By time-programmed anodic and cathodic polarization (galvanostatic conditions and undivided cell) chemically stable coatings of hydrated higher valency platinum oxides were deposited from a 10% aqueous solution of alkali hydroxide saturated with PtO2 on platinum, nickel, titanium, iron and glassy-carbon electrode supports. Their voltammograms yield anodic and cathodic peaks over the whole pH region (0.15 to 13.20). The peaks corresponding to the transformation of higher valency platinum oxides are developed at more positive values (cathodic peaks between +0.57 and -0.35 V, and anodic peaks from +0.88 to -0.23 V vs SCE). The peaks corresponding to the transformations of PtO2 are located in a more negative region. Upon adding toluene or its derivatives their electrocatalytic oxidation over the whole pH region is intensified by increasing the temperature to 80 °C. The preparative coatings of hydrated platinum oxides prepared by the same technique on platinum grids were only deposited on a part of the electrode surface.

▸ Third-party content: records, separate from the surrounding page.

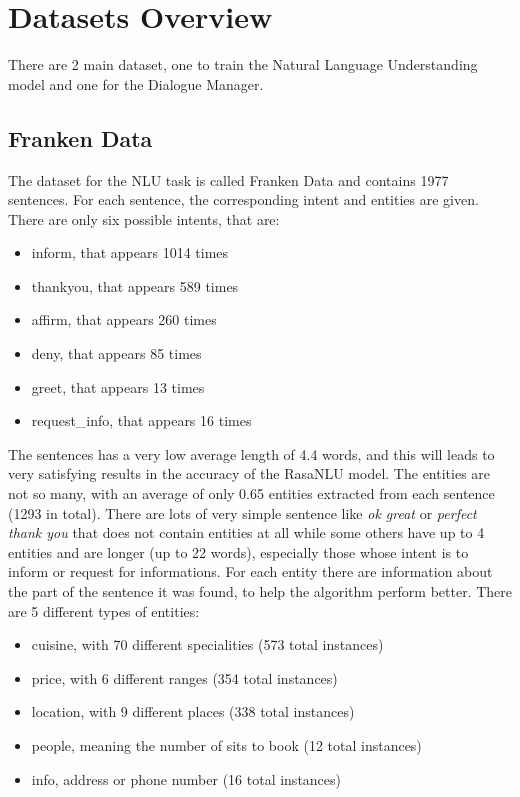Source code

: \documentclass[11pt,a4paper]{article}
\begin{document}
\section{Datasets Overview}

There are 2 main dataset, one to train the Natural Language Understanding model and one for the Dialogue Manager.

\subsection{Franken Data}

The dataset for the NLU task is called Franken Data and contains 1977 sentences. For each sentence, the corresponding intent and entities are given. There are only six possible intents, that are: 

\begin{itemize}
\item inform, that appears 1014 times
\item thankyou, that appears 589 times
\item affirm, that appears 260 times
\item deny, that appears 85 times
\item greet, that appears 13 times
\item request\_info, that appears 16 times
\end{itemize}

The sentences has a very low average length of 4.4 words, and this will leads to very satisfying results in the accuracy of the RasaNLU model.
The entities are not so many, with an average of only 0.65 entities extracted from each sentence (1293 in total). There are lots of very simple sentence like \textit{ok great} or \textit{perfect thank you} that does not contain entities at all while some others have up to 4 entities and are longer (up to 22 words), especially those whose intent is to inform or request for informations. For each entity there are information about the part of the sentence it was found, to help the algorithm perform better. There are 5 different types of entities:

\begin{itemize}
\item cuisine, with 70 different specialities (573 total instances)
\item price, with 6 different ranges (354 total instances)
\item location, with 9 different places (338 total instances)
\item people, meaning the number of sits to book (12 total instances)
\item info, address or phone number (16 total instances)
\end{itemize}
\end{document}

The preparative electrolytic oxidation of toluene on these coatings leads only to low material yields: in 0.5 M H2SO4 it gives 4% benzaldehyde and in 0.25 M NaOH even less, i.e. 3%. The linear dependence of the increase of peak currents in voltammograms of coatings plotted as a function of the cathodic polarization potential (applied in the preceding preparation in strongly acidic media) points to a liberation of alkali metal cations intercalated in the coating of hydrated higher valency platinum oxides during their deposition.